Nos bastidores do Fórum, o clima era tenso e revelador. No primeiro dia, ao chegarmos ao centro de conferência, tivemos de deixar bolsas e celulares do lado de fora. O esquema de segurança era rígido, com revistas constantes a cada reentrada. À época, o protocolo pareceu excessivamente rigoroso — mas, semanas depois, diante do ataque israelense, ficou evidente o nível de vigilância sob o qual aquele encontro já se realizava.

Durante os intervalos do fórum, muitas estudantes universitárias se aproximavam com perguntas sobre o BRICS. Afinal, o Irã agora fazia parte do agrupamento. Esse novo cenário nos convida a uma pergunta incômoda, mas urgente: conseguirá o Brasil, ao sediar a cúpula do BRICS nos dias 6 e 7 de julho, conter a guinada geopolítica que vem marcando as discussões recentes e, em seu lugar, afirmar uma agenda positiva centrada no desenvolvimento e na cooperação Sul-Sul? O BRICS, historicamente, tem defendido um mundo regido por regras e respeito à soberania. Mas até que ponto seus membros estarão dispostos a “comprar essa briga” com os Estados Unidos?

Ao final do seminário, como parte da programação cultural, foi exibido o curta iraniano In the Shadow of the Cypress. Sem uma única palavra, a animação retrata a relação entre um pai e sua filha, isolados à beira-mar, lidando com os traumas da guerra. A baleia encalhada que aparece próxima à casa — impossível de ser salva com os poucos recursos que têm — se torna símbolo da impotência, da perda, mas também da insistência em cuidar, mesmo quando tudo parece perdido. No desfecho, o pai amarra sua antiga embarcação ao corpo da baleia e a deixa afundar — um gesto que é, ao mesmo tempo, renúncia, sacrifício e reparação. Ele solta o passado para libertar a filha, o animal e, talvez, a si mesmo. A baleia retorna ao mar. A filha permanece. E o silêncio do oceano guarda o que foi deixado.
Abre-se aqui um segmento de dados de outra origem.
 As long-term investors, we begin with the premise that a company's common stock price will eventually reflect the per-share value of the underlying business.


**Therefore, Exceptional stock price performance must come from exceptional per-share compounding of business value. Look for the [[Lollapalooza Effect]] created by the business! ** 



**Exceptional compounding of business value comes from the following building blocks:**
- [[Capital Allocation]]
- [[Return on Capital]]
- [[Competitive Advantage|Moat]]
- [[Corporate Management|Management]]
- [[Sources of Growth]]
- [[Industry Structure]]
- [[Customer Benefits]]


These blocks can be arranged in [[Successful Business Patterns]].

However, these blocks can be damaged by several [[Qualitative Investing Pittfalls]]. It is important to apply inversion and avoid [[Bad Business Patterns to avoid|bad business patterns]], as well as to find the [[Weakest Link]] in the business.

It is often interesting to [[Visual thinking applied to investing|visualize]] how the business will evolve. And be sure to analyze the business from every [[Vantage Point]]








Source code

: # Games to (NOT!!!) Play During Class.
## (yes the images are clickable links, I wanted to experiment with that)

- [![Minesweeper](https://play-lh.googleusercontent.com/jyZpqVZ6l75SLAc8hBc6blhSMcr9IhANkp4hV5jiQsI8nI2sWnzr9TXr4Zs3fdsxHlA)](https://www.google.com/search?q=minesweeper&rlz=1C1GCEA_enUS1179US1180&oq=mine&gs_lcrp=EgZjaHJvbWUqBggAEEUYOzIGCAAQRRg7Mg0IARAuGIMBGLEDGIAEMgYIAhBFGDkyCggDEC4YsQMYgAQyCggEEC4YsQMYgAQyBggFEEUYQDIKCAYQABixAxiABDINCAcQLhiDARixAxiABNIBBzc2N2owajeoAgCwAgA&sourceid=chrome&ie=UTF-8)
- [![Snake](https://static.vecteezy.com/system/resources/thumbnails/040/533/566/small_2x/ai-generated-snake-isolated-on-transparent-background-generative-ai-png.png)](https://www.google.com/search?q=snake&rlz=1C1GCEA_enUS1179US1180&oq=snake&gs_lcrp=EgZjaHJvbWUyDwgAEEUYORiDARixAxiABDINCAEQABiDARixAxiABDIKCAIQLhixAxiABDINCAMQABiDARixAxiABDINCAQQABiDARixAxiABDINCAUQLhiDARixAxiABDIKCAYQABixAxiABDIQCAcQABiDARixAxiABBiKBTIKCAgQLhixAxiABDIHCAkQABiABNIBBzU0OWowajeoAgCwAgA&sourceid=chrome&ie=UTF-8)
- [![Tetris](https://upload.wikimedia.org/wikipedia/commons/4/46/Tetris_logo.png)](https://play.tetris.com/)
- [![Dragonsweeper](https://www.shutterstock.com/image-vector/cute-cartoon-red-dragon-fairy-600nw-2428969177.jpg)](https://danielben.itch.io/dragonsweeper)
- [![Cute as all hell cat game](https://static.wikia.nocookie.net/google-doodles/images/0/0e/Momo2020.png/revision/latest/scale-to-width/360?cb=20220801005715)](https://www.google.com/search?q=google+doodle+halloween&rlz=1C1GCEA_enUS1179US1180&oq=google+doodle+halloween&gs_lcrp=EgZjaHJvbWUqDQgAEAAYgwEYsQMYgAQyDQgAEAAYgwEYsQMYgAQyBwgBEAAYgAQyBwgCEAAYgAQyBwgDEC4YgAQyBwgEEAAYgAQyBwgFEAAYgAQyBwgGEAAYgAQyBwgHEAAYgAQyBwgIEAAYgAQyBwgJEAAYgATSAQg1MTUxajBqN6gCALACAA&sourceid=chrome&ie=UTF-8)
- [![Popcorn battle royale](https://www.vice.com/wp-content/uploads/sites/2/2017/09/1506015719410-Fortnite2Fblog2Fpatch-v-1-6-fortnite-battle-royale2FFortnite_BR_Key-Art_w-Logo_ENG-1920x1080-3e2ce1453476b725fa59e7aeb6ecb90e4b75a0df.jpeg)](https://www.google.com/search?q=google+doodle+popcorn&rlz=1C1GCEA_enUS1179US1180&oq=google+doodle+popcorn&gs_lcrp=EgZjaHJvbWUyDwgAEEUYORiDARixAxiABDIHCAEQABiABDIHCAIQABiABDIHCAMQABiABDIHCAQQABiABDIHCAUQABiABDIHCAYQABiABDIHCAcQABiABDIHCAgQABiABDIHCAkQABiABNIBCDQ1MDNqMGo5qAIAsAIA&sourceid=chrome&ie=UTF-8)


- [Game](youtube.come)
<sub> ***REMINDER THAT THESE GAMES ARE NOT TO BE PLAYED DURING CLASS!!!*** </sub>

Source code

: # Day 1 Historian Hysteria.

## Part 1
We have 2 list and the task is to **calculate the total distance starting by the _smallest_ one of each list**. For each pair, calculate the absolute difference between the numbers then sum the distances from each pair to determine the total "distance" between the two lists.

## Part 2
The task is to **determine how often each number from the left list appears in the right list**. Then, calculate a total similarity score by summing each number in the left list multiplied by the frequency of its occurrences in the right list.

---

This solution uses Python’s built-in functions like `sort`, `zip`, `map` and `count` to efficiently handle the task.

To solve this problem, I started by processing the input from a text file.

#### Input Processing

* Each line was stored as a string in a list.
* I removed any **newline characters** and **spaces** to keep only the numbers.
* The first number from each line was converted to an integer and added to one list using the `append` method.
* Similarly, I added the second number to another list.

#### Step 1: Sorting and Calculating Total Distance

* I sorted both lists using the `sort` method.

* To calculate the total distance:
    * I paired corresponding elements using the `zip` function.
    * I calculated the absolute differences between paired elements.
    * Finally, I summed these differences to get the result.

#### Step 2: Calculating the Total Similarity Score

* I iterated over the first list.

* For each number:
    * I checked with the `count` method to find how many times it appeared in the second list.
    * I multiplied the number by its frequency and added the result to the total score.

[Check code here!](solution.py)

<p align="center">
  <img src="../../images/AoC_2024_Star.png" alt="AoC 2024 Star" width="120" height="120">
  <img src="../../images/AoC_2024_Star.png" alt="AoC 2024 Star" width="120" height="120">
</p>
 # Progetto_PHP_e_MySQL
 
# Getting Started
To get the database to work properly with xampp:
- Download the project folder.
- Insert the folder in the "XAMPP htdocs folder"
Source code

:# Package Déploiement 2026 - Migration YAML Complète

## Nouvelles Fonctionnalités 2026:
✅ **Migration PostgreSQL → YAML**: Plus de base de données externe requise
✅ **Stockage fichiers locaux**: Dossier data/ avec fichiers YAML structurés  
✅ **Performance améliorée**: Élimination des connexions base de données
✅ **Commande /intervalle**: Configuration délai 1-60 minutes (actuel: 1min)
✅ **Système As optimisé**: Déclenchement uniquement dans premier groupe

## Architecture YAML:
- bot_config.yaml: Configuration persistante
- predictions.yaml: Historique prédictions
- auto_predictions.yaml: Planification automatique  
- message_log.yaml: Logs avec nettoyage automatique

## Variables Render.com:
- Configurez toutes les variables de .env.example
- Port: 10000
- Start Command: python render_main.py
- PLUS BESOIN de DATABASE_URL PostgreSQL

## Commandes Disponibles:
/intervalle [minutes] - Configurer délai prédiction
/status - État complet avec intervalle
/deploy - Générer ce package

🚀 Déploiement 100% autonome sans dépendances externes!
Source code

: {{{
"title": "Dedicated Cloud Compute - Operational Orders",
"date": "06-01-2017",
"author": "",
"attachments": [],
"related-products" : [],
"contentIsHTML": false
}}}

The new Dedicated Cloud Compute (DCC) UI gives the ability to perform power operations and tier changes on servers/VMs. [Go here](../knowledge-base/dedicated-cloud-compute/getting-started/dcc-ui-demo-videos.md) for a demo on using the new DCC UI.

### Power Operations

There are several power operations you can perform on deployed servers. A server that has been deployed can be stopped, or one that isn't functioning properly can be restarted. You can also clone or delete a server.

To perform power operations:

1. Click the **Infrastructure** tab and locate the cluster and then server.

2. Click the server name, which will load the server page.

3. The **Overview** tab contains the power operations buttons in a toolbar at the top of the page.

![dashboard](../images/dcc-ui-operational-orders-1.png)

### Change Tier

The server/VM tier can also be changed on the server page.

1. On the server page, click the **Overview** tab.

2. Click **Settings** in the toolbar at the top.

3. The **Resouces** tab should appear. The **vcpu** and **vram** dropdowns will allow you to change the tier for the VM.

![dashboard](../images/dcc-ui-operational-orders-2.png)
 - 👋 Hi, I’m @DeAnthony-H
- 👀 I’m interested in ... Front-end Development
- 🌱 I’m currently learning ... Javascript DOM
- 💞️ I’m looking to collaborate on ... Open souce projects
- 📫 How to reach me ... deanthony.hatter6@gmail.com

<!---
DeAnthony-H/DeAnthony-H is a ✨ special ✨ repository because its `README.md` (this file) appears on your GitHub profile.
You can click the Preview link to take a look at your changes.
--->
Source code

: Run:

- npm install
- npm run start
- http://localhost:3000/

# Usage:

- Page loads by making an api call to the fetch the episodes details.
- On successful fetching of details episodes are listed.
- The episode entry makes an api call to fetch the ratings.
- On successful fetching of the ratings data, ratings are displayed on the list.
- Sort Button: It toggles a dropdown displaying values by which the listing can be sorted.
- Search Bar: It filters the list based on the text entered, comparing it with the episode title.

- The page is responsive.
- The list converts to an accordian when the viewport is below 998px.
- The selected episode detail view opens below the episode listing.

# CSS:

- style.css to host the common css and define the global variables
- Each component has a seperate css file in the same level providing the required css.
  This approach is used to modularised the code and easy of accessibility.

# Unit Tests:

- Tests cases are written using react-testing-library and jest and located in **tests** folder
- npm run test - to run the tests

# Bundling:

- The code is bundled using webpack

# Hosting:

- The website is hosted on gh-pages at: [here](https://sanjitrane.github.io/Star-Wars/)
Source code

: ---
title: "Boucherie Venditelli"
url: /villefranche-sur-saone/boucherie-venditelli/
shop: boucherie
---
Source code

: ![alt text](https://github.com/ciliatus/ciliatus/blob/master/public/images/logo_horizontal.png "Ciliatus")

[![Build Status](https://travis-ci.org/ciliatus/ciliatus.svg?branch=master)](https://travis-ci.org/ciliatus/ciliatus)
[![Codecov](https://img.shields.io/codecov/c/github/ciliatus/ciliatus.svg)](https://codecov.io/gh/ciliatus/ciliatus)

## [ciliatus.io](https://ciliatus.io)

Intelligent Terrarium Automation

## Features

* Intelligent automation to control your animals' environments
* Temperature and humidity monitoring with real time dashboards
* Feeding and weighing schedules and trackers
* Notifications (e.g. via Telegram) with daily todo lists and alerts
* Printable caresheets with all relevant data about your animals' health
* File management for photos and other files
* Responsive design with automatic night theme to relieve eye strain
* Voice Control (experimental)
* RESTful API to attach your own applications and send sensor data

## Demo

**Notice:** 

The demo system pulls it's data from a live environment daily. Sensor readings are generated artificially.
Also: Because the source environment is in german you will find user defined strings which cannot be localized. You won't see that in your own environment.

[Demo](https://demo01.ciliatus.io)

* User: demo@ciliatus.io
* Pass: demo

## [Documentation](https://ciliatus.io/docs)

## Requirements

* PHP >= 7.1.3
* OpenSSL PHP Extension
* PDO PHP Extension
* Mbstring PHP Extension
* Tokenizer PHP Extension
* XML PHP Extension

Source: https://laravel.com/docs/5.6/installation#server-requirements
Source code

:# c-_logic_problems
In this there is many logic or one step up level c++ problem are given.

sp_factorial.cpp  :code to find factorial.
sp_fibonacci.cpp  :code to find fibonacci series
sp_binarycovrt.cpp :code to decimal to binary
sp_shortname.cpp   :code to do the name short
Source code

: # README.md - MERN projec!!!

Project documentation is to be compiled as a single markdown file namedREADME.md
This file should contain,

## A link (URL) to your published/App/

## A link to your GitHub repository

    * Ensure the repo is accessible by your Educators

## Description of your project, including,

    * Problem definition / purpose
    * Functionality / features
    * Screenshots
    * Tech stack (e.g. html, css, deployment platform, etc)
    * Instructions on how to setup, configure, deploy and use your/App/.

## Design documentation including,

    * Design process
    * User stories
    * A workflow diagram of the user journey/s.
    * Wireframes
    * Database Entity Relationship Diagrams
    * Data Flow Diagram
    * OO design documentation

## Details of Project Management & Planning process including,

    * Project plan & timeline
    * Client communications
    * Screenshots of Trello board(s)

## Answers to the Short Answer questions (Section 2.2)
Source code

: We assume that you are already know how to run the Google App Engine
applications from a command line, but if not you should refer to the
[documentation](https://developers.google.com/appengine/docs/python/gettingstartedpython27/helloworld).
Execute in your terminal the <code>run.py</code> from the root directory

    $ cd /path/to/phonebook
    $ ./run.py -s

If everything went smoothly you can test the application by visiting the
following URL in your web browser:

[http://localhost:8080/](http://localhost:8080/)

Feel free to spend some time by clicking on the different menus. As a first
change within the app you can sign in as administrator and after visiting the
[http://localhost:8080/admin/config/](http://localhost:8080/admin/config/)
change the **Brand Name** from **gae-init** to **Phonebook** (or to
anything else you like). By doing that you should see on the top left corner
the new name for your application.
Na cultura persa, o cipreste — árvore esguia e resistente, simbolizada no título do filme — representa resistência e dignidade. Fino e sem sombra, ele permanece de pé. Talvez seja isso que o futuro exija de nós: que saibamos soltar os pesos que nos afundam, mas que continuemos em pé — insistindo no diálogo, na escuta e na construção de uma verdadeira casa comum, para seres humanos, animais e plantas, como destacou o presidente iraniano durante o Fórum.